The final conference report, House Report 109-699, accompanying the
FY 2007 appropriations bill, H.R. 5441 (see http://thomas.loc.gov/home/approp/app07.html),
outlines the appropriators' management expectations, calling for a "Five-Year
Research Plan and Business Model." The report states: "The
conferees expect S&T to greatly improve its research strategic plan
and its budget documents. These documents should reflect the new vision
for S&T as proposed by the Under Secretary. The conferees direct
the Under Secretary to develop a five-year research plan, which outlines
its priorities, performance measures for each portfolio and resources
needed to meet its mission. This plan should also incorporate a business
model for its output of services and technologies to its end user. The
conferees expect the Under Secretary to brief the Committees on Appropriations
no later than 180 days after the date of enactment of this Act."
The conference report outlines FY 2007 funding levels for various budget
activities within the Research, Development, Acquisition and Operations
component (biological and chemical and explosive countermeasures, standards
coordination, etc.) Conferees provided $50.0 million for University
Programs (FY 2005 budget: $70.0 million, FY 2006 budget: $62.4 million,
FY 2007 request $52.0 million) and stated the following: "The
University program has the potential to facilitate cutting-edge research
on homeland security issues. The conferees encourage S&T to solicit
a wide variety of research projects from the plethora of universities
engaged in homeland security research that focus on the greatest risks
facing the nation. The conferees direct the Under Secretary of Science
and Technology to brief the Committees on Appropriations, no later than
60 days after the date of the enactment of this Act, on the University-Based
Centers of Excellence Program goals for fiscal year 2007 and outcomes
projected for each center for the next three years."

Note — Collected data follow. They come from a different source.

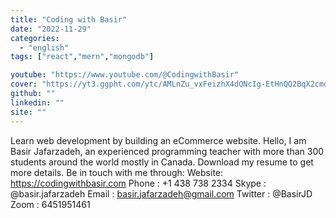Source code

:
 ```yaml
---
title: "Coding with Basir"
date: "2022-11-29"
categories:
  - "english"
tags: ["react","mern","mongodb"]

youtube: "https://www.youtube.com/@CodingwithBasir"
cover: "https://yt3.ggpht.com/ytc/AMLnZu_vxFeizhX4dQNcIg-EtHnQQ2BqX2cmqUCDWvkJSg=s88-c-k-c0x00ffffff-no-rj"
github: ""
linkedin: ""
site: ""
---
```




Learn web development by building an eCommerce website. Hello, I am Basir Jafarzadeh, an experienced programming teacher with more than 300 students around the world mostly in Canada. Download my resume to get more details. Be in touch with me through: Website: https://codingwithbasir.com Phone : +1 438 738 2334 Skype : @basir.jafarzadeh Email : basir.jafarzadeh@gmail.com Twitter : @BasirJD Zoom : 6451951461
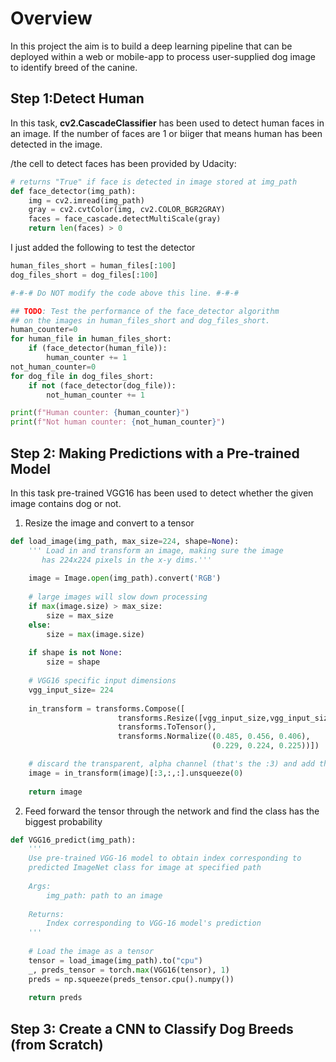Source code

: # Overview

In this project the aim is to build a deep learning pipeline that can be deployed within a web or mobile-app to process user-supplied dog image to identify breed of the canine. 

## Step 1:Detect Human ##

In this task, **cv2.CascadeClassifier** has been used to detect human faces in an image. If the number of faces are 1 or biiger that means human has been detected in the image. 

/the cell to detect faces has been provided by Udacity:
```python
# returns "True" if face is detected in image stored at img_path
def face_detector(img_path):
    img = cv2.imread(img_path)
    gray = cv2.cvtColor(img, cv2.COLOR_BGR2GRAY)
    faces = face_cascade.detectMultiScale(gray)
    return len(faces) > 0
```

I just added the following to test the detector
```python
human_files_short = human_files[:100]
dog_files_short = dog_files[:100]

#-#-# Do NOT modify the code above this line. #-#-#

## TODO: Test the performance of the face_detector algorithm 
## on the images in human_files_short and dog_files_short.
human_counter=0
for human_file in human_files_short:
    if (face_detector(human_file)):
        human_counter += 1
not_human_counter=0
for dog_file in dog_files_short:
    if not (face_detector(dog_file)):
        not_human_counter += 1

print(f"Human counter: {human_counter}")
print(f"Not human counter: {not_human_counter}")
```

## Step 2: Making Predictions with a Pre-trained Model ##

In this task pre-trained VGG16 has been used to detect whether the given image contains dog or not.

1. Resize the image and convert to a tensor

```python
def load_image(img_path, max_size=224, shape=None):
    ''' Load in and transform an image, making sure the image
       has 224x224 pixels in the x-y dims.'''
    
    image = Image.open(img_path).convert('RGB')
    
    # large images will slow down processing
    if max(image.size) > max_size:
        size = max_size
    else:
        size = max(image.size)
    
    if shape is not None:
        size = shape
    
    # VGG16 specific input dimensions
    vgg_input_size= 224
    
    in_transform = transforms.Compose([
                        transforms.Resize([vgg_input_size,vgg_input_size]),
                        transforms.ToTensor(),
                        transforms.Normalize((0.485, 0.456, 0.406), 
                                             (0.229, 0.224, 0.225))])

    # discard the transparent, alpha channel (that's the :3) and add the batch dimension
    image = in_transform(image)[:3,:,:].unsqueeze(0)
    
    return image
```

2. Feed forward the tensor through the network and find the class has the biggest probability

```python
def VGG16_predict(img_path):
    '''
    Use pre-trained VGG-16 model to obtain index corresponding to 
    predicted ImageNet class for image at specified path
    
    Args:
        img_path: path to an image
        
    Returns:
        Index corresponding to VGG-16 model's prediction
    '''
    
    # Load the image as a tensor
    tensor = load_image(img_path).to("cpu")
    _, preds_tensor = torch.max(VGG16(tensor), 1)
    preds = np.squeeze(preds_tensor.cpu().numpy())
    
    return preds
```

## Step 3: Create a CNN to Classify Dog Breeds (from Scratch) ##

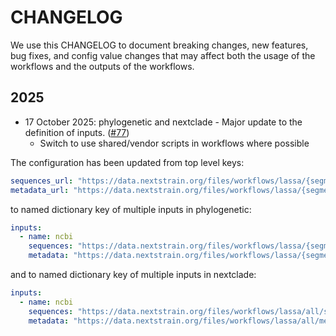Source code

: # CHANGELOG

We use this CHANGELOG to document breaking changes, new features, bug fixes,
and config value changes that may affect both the usage of the workflows and
the outputs of the workflows.

## 2025

* 17 October 2025: phylogenetic and nextclade - Major update to the definition of inputs. ([#77][])
  * Switch to use shared/vendor scripts in workflows where possible

The configuration has been updated from top level keys:

```yaml
sequences_url: "https://data.nextstrain.org/files/workflows/lassa/{segment}/sequences.fasta.zst"
metadata_url: "https://data.nextstrain.org/files/workflows/lassa/{segment}/metadata.tsv.zst"
```

to named dictionary key of multiple inputs in phylogenetic:

```yaml
inputs:
  - name: ncbi
    sequences: "https://data.nextstrain.org/files/workflows/lassa/{segment}/sequences.fasta.zst"
    metadata: "https://data.nextstrain.org/files/workflows/lassa/{segment}/metadata.tsv.zst"
```

and to named dictionary key of multiple inputs in nextclade:

```yaml
inputs:
  - name: ncbi
    sequences: "https://data.nextstrain.org/files/workflows/lassa/all/sequences.fasta.zst"
    metadata: "https://data.nextstrain.org/files/workflows/lassa/all/metadata.tsv.zst"
```

[#77]: https://github.com/nextstrain/lassa/pull/77
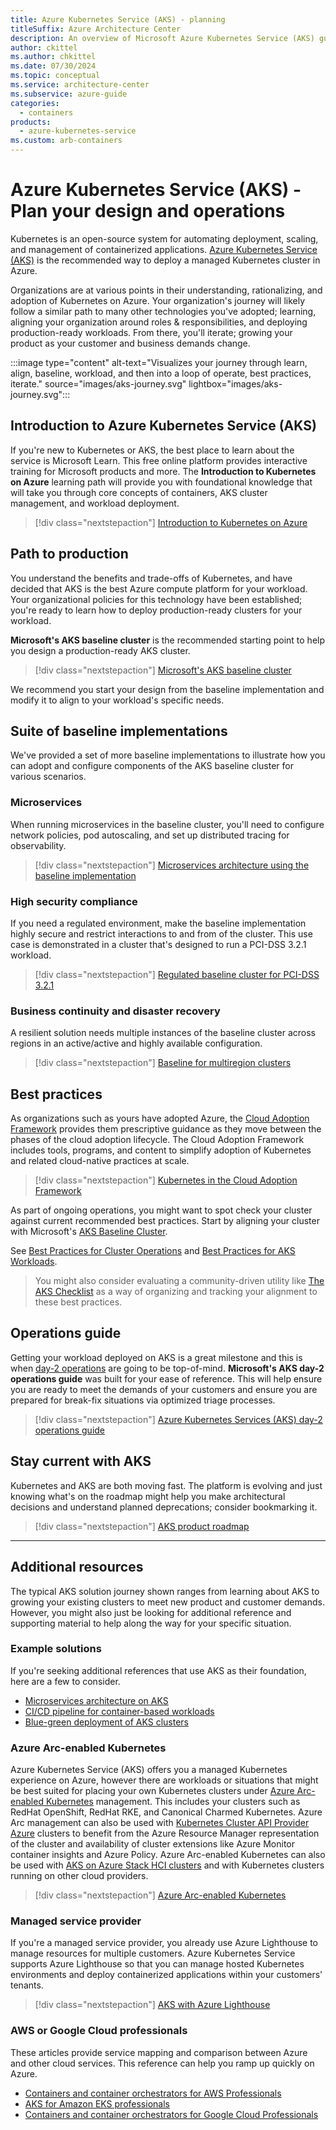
 ```yaml
---
title: Azure Kubernetes Service (AKS) - planning
titleSuffix: Azure Architecture Center
description: An overview of Microsoft Azure Kubernetes Service (AKS) guidance offerings ranging from &quot;just starting out&quot;, to production, and through sustained operations.
author: ckittel
ms.author: chkittel
ms.date: 07/30/2024
ms.topic: conceptual
ms.service: architecture-center
ms.subservice: azure-guide
categories:
  - containers
products:
  - azure-kubernetes-service
ms.custom: arb-containers
---
```


# Azure Kubernetes Service (AKS) - Plan your design and operations

Kubernetes is an open-source system for automating deployment, scaling, and management of containerized applications. [Azure Kubernetes Service (AKS)](/azure/aks/) is the recommended way to deploy a managed Kubernetes cluster in Azure.

Organizations are at various points in their understanding, rationalizing, and adoption of Kubernetes on Azure. Your organization's journey will likely follow a similar path to many other technologies you've adopted; learning, aligning your organization around roles &amp; responsibilities, and deploying production-ready workloads. From there, you'll iterate; growing your product as your customer and business demands change.

:::image type="content" alt-text="Visualizes your journey through learn, align, baseline, workload, and then into a loop of operate, best practices, iterate." source="images/aks-journey.svg" lightbox="images/aks-journey.svg":::

## Introduction to Azure Kubernetes Service (AKS)

If you're new to Kubernetes or AKS, the best place to learn about the service is Microsoft Learn. This free online platform provides interactive training for Microsoft products and more. The **Introduction to Kubernetes on Azure** learning path will provide you with foundational knowledge that will take you through core concepts of containers, AKS cluster management, and workload deployment.

> [!div class="nextstepaction"]
> [Introduction to Kubernetes on Azure](/training/paths/intro-to-kubernetes-on-azure/)

## Path to production

You understand the benefits and trade-offs of Kubernetes, and have decided that AKS is the best Azure compute platform for your workload. Your organizational policies for this technology have been established; you're ready to learn how to deploy production-ready clusters for your workload.

**Microsoft's AKS baseline cluster** is the recommended starting point to help you design a production-ready AKS cluster.

> [!div class="nextstepaction"]
> [Microsoft's AKS baseline cluster](./aks/baseline-aks.yml)

We recommend you start your design from the baseline implementation and modify it to align to your workload's specific needs.

## Suite of baseline implementations

We've provided a set of more baseline implementations to illustrate how you can adopt and configure components of the AKS baseline cluster for various scenarios.

### Microservices

When running microservices in the baseline cluster, you'll need to configure network policies, pod autoscaling, and set up distributed tracing for observability.

> [!div class="nextstepaction"]
> [Microservices architecture using the baseline implementation](./aks-microservices/aks-microservices-advanced.yml)

### High security compliance

If you need a regulated environment, make the baseline implementation highly secure and restrict interactions to and from of the cluster. This use case is demonstrated in a cluster that's designed to run a PCI-DSS 3.2.1 workload.

> [!div class="nextstepaction"]
> [Regulated baseline cluster for PCI-DSS 3.2.1](./aks-pci/aks-pci-intro.yml)

### Business continuity and disaster recovery

A resilient solution needs multiple instances of the baseline cluster across regions in an active/active and highly available configuration.

> [!div class="nextstepaction"]
> [Baseline for multiregion clusters](./aks-multi-region/aks-multi-cluster.yml)

## Best practices

As organizations such as yours have adopted Azure, the [Cloud Adoption Framework](/azure/cloud-adoption-framework/get-started/) provides them prescriptive guidance as they move between the phases of the cloud adoption lifecycle. The Cloud Adoption Framework includes tools, programs, and content to simplify adoption of Kubernetes and related cloud-native practices at scale.

> [!div class="nextstepaction"]
> [Kubernetes in the Cloud Adoption Framework](/azure/cloud-adoption-framework/innovate/kubernetes/)

As part of ongoing operations, you might want to spot check your cluster against current recommended best practices. Start by aligning your cluster with Microsoft's [AKS Baseline Cluster](/azure/architecture/reference-architectures/containers/aks/baseline-aks).

See [Best Practices for Cluster Operations](/azure/aks/best-practices) and [Best Practices for AKS Workloads](/azure/aks/best-practices#developer-best-practices).

> You might also consider evaluating a community-driven utility like [The AKS Checklist](https://www.the-aks-checklist.com) as a way of organizing and tracking your alignment to these best practices.

## Operations guide

Getting your workload deployed on AKS is a great milestone and this is when [day-2 operations](https://dzone.com/articles/defining-day-2-operations) are going to be top-of-mind. **Microsoft's AKS day-2 operations guide** was built for your ease of reference. This will help ensure you are ready to meet the demands of your customers and ensure you are prepared for break-fix situations via optimized triage processes.

> [!div class="nextstepaction"]
> [Azure Kubernetes Services (AKS) day-2 operations guide](../../operator-guides/aks/day-2-operations-guide.md)

## Stay current with AKS

Kubernetes and AKS are both moving fast. The platform is evolving and just knowing what's on the roadmap might help you make architectural decisions and understand planned deprecations; consider bookmarking it.

> [!div class="nextstepaction"]
> [AKS product roadmap](https://aka.ms/aks/roadmap)

---

## Additional resources

The typical AKS solution journey shown ranges from learning about AKS to growing your existing clusters to meet new product and customer demands. However, you might also just be looking for additional reference and supporting material to help along the way for your specific situation.

### Example solutions

If you're seeking additional references that use AKS as their foundation, here are a few to consider.

* [Microservices architecture on AKS](../../reference-architectures/containers/aks-microservices/aks-microservices.yml)
* [CI/CD pipeline for container-based workloads](../../guide/aks/aks-cicd-github-actions-and-gitops.yml)
* [Blue-green deployment of AKS clusters](../../guide/aks/blue-green-deployment-for-aks.yml)

### Azure Arc-enabled Kubernetes

Azure Kubernetes Service (AKS) offers you a managed Kubernetes experience on Azure, however there are workloads or situations that might be best suited for placing your own Kubernetes clusters under [Azure Arc-enabled Kubernetes](/azure/azure-arc/kubernetes/) management. This includes your clusters such as RedHat OpenShift, RedHat RKE, and Canonical Charmed Kubernetes. Azure Arc management can also be used with [Kubernetes Cluster API Provider Azure](https://capz.sigs.k8s.io/) clusters to benefit from the Azure Resource Manager representation of the cluster and availability of cluster extensions like Azure Monitor container insights and Azure Policy. Azure Arc-enabled Kubernetes can also be used with [AKS on Azure Stack HCI clusters](/azure/aks/hybrid/connect-to-arc) and with Kubernetes clusters running on other cloud providers.

> [!div class="nextstepaction"]
> [Azure Arc-enabled Kubernetes](/Azure/azure-arc/kubernetes/overview)

### Managed service provider

If you're a managed service provider, you already use Azure Lighthouse to manage resources for multiple customers. Azure Kubernetes Service supports Azure Lighthouse so that you can manage hosted Kubernetes environments and deploy containerized applications within your customers' tenants.

> [!div class="nextstepaction"]
> [AKS with Azure Lighthouse](/azure/lighthouse/how-to/manage-hybrid-infrastructure-arc#manage-hybrid-kubernetes-clusters-at-scale-with-azure-arc-enabled-kubernetes)

### AWS or Google Cloud professionals

These articles provide service mapping and comparison between Azure and other cloud services. This reference can help you ramp up quickly on Azure.

* [Containers and container orchestrators for AWS Professionals](../../aws-professional/compute.md#containers-and-container-orchestrators)
* [AKS for Amazon EKS professionals](../../aws-professional/eks-to-aks/index.md)
* [Containers and container orchestrators for Google Cloud Professionals](../../gcp-professional/services.md#containers-and-container-orchestrators)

With this budget cycle completed for the Department of Homeland Security,
attention now turns to FY 2008. Cohen's concluding remarks at the House
hearing provide insight into his objectives, saying, "My goal
is that, as a result of this S&T Directorate realignment, when the
President's fiscal year 2008 budget is sent forward to Congress, this
Committee, and the Appropriators, will see that DHS S&T is a more
responsive, agile, customer-focused organization, one that better enables
our nation to prevent, protect, respond, and recover from acts of terrorism,
natural disasters or other emergencies."